「本日のおすすめは、まだ決まっていない」
⸻
朝の店というのは、開けたばかりの瞬間だけ少しだけ世界から切り離されているように見えることがあって、まだ誰の会話も積もっていない空気と、誰にも触れられていない机の表面と、何かが始まる前の匂いだけがそこにきれいに残っているものだから、出勤してきたばかりの店員はいつもその時間が少しだけ好きだった。
駅から徒歩七分。
大通りから一本外れたところにある小さなカフェ。
店名は洒落ているが、近所の人たちはだいたい「角の店」で通している。
朝八時二分。
「……今日も来るかな」
店員はエプロンの紐を結びながら、小さくそう呟いた。
別に、来てほしいわけではない。
来なかったら来なかったで平和だ。
だが、たぶん来る。
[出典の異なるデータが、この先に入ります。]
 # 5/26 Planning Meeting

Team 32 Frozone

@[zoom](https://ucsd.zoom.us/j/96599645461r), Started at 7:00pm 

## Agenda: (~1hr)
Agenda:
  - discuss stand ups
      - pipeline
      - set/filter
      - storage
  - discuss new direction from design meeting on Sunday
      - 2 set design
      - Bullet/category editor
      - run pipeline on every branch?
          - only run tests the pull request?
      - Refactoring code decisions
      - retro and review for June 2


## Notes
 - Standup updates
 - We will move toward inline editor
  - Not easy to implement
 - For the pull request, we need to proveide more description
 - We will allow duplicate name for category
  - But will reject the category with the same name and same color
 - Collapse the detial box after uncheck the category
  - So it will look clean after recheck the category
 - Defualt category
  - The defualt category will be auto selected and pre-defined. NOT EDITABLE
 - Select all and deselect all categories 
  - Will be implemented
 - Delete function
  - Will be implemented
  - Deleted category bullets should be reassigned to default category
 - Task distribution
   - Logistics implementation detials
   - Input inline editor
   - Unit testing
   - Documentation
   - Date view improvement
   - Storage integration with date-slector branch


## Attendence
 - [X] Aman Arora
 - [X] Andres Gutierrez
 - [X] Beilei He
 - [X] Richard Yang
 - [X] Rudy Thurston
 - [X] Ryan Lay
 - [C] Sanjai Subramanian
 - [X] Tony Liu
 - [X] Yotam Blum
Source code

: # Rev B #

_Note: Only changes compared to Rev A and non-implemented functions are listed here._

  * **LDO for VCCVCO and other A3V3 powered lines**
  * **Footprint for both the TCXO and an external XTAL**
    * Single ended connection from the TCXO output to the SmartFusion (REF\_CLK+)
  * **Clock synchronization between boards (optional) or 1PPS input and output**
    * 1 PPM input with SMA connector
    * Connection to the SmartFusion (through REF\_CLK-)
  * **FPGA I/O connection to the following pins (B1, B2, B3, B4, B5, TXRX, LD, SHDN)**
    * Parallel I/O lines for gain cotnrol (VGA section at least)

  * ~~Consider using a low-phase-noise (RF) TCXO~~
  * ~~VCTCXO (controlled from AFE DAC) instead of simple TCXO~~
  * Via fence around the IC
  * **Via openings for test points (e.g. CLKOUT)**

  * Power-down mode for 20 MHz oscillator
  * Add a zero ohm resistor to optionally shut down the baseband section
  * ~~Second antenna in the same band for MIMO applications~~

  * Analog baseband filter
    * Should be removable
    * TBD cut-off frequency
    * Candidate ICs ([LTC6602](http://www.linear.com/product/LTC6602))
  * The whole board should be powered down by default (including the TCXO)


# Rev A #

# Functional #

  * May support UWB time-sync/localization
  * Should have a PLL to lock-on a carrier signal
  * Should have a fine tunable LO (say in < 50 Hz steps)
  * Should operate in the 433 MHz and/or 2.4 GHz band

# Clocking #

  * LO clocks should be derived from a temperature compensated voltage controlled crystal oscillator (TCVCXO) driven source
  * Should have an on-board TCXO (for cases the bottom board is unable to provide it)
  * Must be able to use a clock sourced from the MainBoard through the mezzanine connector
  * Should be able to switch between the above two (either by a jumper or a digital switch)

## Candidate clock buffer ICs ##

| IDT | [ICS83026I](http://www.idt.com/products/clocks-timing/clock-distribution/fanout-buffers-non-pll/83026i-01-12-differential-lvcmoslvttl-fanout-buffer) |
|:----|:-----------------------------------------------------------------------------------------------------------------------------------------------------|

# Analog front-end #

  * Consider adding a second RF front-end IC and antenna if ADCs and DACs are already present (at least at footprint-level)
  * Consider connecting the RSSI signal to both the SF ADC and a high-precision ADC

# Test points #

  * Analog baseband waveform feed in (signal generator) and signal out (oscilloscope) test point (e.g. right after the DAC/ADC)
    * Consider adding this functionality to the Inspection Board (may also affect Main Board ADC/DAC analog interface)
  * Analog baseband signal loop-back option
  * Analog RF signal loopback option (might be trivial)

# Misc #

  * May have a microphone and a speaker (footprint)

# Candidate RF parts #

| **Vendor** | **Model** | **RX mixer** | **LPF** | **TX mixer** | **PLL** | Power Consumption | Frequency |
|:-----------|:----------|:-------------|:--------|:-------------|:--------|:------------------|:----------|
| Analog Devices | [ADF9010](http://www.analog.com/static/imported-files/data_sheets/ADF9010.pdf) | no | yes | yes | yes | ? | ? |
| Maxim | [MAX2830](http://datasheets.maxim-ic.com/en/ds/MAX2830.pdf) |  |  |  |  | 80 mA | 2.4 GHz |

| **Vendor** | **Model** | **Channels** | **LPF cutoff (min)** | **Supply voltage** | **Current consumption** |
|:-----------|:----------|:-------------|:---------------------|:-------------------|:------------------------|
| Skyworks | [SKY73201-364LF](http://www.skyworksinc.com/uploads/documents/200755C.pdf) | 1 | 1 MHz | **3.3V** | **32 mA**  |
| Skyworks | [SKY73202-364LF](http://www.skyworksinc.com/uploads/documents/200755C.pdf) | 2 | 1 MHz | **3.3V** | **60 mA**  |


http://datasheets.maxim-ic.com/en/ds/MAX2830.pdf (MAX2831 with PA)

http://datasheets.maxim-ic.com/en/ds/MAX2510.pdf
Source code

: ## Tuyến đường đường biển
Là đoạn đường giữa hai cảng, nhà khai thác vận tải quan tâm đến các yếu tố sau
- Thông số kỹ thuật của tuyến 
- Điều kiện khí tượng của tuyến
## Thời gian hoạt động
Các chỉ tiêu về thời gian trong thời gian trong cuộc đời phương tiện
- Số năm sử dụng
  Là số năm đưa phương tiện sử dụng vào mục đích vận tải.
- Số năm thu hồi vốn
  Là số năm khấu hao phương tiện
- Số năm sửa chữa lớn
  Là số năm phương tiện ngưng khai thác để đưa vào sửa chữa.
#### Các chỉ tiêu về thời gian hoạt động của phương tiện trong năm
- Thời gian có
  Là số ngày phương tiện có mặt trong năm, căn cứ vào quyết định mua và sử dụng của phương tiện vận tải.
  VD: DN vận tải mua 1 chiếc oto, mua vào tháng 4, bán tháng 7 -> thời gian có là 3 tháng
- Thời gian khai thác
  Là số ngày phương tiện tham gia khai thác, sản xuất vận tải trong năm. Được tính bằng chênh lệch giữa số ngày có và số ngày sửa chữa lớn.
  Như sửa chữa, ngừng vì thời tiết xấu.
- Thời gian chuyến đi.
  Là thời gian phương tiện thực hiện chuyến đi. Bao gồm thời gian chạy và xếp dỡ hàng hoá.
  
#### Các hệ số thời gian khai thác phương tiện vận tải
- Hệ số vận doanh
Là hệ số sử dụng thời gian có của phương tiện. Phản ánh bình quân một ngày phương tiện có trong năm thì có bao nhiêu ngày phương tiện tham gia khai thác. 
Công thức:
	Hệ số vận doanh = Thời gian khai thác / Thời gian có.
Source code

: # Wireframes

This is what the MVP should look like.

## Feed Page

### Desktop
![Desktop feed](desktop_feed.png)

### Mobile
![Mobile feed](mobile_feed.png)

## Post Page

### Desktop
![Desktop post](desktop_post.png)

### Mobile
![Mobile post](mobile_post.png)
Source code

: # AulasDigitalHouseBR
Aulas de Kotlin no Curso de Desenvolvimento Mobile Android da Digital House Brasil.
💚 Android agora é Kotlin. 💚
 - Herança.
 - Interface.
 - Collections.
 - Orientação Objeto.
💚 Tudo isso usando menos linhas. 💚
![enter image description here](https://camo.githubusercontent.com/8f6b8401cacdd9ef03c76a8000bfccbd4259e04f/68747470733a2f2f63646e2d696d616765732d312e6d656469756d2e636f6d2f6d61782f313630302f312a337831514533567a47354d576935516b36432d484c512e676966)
かなりの確率で来る。むしろ来ない日のほうが少ない。
その“来る人”の顔を思い浮かべた瞬間、厨房の奥から店長が声をかけてきた。
「おはよ。今日は雨降るらしいよ」
「へえ」
「あと豆ちょっと少ないから、変な注文きたらやんわり断って」
「変な注文ってなんですか」
「この店で普通に通らない注文全部」
それはもう、かなり広い。
「……了解です」
店員は返事をしながら、カウンターを拭く。
右から順に拭くか、左から順に拭くか、一瞬だけ迷って、結局いつもと同じように右から始めた。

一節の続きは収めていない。